Proposals for a canal across Nicaragua or Panama began as early as 1889. United States’ public opinion of the canal was generally unfavorable until 1898, when the battleship Maine blew up at a Cuban naval base. As the Spanish-American War loomed, the battleship Oregon sailed through San Francisco’s Golden Gates to save the day. The eyes of the world were on its 16,000-mile course around Cape Horn and through the dangerous Strait of Magellan. The 67-day journey clearly showed the military significance of an isthmian canal. However, President McKinley was assassinated before he could negotiate rights to a canal.
Successor Theodore Roosevelt saw the canal as vital to America’s role as a global power. With negotiations underway in both Nicaragua and Panama, Roosevelt’s strained relationship with Columbia and the asking price of $100 million for the Panama venture could have tipped the scales in favor of a Nicaraguan canal. However, a Nicaraguan postage stamp picturing a volcano was sent to every US senator, stating it could cause problems, and that Panama had no volcanoes. This helped persuade the US Senate’s decision. Construction began in 1904.

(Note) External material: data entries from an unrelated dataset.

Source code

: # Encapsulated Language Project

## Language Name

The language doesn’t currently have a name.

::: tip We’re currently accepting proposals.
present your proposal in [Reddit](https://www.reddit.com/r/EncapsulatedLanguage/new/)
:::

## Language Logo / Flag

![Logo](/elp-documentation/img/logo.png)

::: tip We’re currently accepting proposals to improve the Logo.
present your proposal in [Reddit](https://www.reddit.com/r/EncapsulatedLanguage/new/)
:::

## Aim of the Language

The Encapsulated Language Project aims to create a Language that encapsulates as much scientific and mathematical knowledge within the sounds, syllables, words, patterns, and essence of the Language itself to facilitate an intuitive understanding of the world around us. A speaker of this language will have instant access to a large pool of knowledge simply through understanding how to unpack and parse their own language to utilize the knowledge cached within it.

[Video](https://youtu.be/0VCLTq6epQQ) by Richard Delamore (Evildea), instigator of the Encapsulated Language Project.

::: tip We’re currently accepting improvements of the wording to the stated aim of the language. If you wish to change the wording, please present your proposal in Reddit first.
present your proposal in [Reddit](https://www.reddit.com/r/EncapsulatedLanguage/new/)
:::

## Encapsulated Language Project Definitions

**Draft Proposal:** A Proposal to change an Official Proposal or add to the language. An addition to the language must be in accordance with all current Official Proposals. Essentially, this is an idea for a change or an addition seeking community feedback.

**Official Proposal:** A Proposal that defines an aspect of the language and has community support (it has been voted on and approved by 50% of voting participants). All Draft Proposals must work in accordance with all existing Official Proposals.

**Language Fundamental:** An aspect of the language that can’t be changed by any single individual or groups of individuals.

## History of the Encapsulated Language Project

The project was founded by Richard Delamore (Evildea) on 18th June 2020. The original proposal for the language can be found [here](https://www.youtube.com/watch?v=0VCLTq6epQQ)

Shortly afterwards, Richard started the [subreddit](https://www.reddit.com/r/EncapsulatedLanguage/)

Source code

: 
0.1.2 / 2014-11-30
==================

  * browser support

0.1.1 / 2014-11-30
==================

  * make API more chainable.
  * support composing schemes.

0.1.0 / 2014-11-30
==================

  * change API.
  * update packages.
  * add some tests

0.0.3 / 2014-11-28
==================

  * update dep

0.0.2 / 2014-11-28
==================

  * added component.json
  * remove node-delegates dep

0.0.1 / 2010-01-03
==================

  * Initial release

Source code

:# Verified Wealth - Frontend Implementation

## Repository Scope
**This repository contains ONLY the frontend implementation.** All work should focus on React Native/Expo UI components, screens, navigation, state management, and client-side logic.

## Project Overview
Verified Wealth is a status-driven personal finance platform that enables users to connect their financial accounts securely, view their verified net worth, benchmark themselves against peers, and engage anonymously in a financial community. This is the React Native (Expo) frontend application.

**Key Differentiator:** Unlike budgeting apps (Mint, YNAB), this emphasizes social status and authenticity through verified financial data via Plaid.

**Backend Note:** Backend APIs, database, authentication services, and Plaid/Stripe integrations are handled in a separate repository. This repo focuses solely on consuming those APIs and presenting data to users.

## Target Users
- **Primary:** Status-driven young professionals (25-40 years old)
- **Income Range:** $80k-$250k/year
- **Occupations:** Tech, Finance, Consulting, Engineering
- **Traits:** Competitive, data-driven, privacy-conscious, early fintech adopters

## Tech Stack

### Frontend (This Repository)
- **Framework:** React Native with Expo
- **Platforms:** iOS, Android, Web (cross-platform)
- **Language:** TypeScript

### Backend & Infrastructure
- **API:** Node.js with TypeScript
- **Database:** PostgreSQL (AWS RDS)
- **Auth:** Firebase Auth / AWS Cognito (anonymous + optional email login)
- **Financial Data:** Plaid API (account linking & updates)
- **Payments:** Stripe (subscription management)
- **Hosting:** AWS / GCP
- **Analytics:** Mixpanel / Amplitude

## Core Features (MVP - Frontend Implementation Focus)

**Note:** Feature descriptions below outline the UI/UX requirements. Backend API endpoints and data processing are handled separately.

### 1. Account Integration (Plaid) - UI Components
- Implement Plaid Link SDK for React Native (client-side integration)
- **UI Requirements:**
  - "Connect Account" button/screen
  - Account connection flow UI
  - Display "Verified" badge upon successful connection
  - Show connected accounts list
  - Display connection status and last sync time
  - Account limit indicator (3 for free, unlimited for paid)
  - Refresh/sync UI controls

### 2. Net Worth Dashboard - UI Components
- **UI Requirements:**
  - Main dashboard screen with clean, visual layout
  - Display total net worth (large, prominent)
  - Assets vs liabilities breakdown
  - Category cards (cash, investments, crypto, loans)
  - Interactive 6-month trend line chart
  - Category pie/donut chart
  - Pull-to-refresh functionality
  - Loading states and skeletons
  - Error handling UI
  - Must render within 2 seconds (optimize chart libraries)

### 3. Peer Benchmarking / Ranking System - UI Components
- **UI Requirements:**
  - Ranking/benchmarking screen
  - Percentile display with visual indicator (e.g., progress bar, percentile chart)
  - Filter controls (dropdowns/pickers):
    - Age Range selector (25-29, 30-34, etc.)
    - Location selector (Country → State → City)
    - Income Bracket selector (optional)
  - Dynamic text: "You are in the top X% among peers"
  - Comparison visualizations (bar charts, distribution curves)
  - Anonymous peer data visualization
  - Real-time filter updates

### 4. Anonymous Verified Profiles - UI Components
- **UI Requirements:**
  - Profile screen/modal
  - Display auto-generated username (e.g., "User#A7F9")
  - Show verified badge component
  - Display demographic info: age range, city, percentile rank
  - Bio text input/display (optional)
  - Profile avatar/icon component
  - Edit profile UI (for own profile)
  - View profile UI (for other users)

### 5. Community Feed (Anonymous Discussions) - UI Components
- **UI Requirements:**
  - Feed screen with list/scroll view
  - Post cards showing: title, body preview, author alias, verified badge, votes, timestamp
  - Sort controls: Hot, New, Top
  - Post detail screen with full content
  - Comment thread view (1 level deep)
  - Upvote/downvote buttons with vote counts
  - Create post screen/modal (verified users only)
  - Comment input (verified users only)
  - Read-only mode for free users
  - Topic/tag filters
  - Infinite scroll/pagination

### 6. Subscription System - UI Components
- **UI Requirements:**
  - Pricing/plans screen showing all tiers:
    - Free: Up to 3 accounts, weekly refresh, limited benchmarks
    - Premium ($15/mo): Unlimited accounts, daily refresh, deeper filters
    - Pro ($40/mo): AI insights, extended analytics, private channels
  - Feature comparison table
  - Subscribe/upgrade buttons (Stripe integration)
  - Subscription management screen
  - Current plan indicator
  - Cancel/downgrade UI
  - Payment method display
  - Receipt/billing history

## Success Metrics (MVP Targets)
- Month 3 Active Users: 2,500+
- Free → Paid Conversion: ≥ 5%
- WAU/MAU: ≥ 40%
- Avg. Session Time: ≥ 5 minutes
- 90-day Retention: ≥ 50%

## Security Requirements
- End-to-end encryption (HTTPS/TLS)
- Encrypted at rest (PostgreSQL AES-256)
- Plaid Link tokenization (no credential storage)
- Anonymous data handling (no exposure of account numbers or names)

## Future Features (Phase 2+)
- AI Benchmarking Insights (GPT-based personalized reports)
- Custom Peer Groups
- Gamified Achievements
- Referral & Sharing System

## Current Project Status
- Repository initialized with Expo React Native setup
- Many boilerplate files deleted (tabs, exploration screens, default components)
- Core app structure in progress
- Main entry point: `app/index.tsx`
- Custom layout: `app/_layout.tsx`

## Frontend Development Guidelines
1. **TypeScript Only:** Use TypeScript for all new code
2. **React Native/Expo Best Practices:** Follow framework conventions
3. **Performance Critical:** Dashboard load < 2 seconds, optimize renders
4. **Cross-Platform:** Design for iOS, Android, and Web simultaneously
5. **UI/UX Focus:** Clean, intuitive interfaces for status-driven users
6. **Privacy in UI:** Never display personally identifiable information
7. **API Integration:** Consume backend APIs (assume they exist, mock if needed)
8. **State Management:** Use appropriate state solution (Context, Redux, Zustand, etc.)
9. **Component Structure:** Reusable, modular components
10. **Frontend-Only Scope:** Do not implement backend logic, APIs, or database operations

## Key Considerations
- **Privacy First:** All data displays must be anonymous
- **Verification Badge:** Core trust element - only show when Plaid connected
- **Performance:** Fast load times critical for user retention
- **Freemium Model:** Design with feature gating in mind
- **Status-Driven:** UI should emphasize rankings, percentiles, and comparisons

Almost immediately, administrators began preparations for the tremendous influx of people who would eventually assemble to work on the project. Faced with the knowledge that most of the work force would be imported to the region from America and Caribbean countries, authorities quickly established a postal service to serve their needs as well as those of the Canal Commission. A postal service was established in June 1904, using Panama stamps overprinted “Canal Zone.” Later, US stamps were overprinted, and eventually brand-new Canal Zone stamps were produced.
In November of 1906, President Theodore Roosevelt became the first president to travel outside the continental United States. His visit to the Panama Canal Zone reflected an evolution in his views regarding the canal’s role in the world. While he initially spoke of the canal in terms of a political, commercial, and military necessity, Roosevelt now allowed himself to be inspired by the romance of the project. Roosevelt spoke of the dramatic challenges in its structural design and of the tremendous difficulties that must be overcome to complete the project – a mighty battle involving both national honor and that of the work force.
The construction was an arduous undertaking, costing the US $375 million and 5,600 lives. Over the course of the 10-year project, over 75,000 people from the US, Barbados, Martinique, Guadeloupe, and other nearby islands braved the harsh conditions to help make the canal a reality.
A grand celebration was to be held on August 15, 1914, to celebrate the official opening of the Panama Canal. A fleet of international warships was to assemble off Hampton Roads, Virginia. From there, they would travel through the Panama Canal to San Francisco for the Panama-Pacific International Exposition.
However, World War I intervened. The grand opening was a modest affair. There were no international dignitaries in attendance, although Colonel Goethals watched from a railcar as the cement-carrying American steamship SS Ancon traveled the canal.
When it first opened, the canal saw annual traffic of about 1,000 ships, and that number rose to over 14,000 in the 2000s. The canal has been updated and expanded over the years and the average ship takes a little over 11 hours to get through the locks.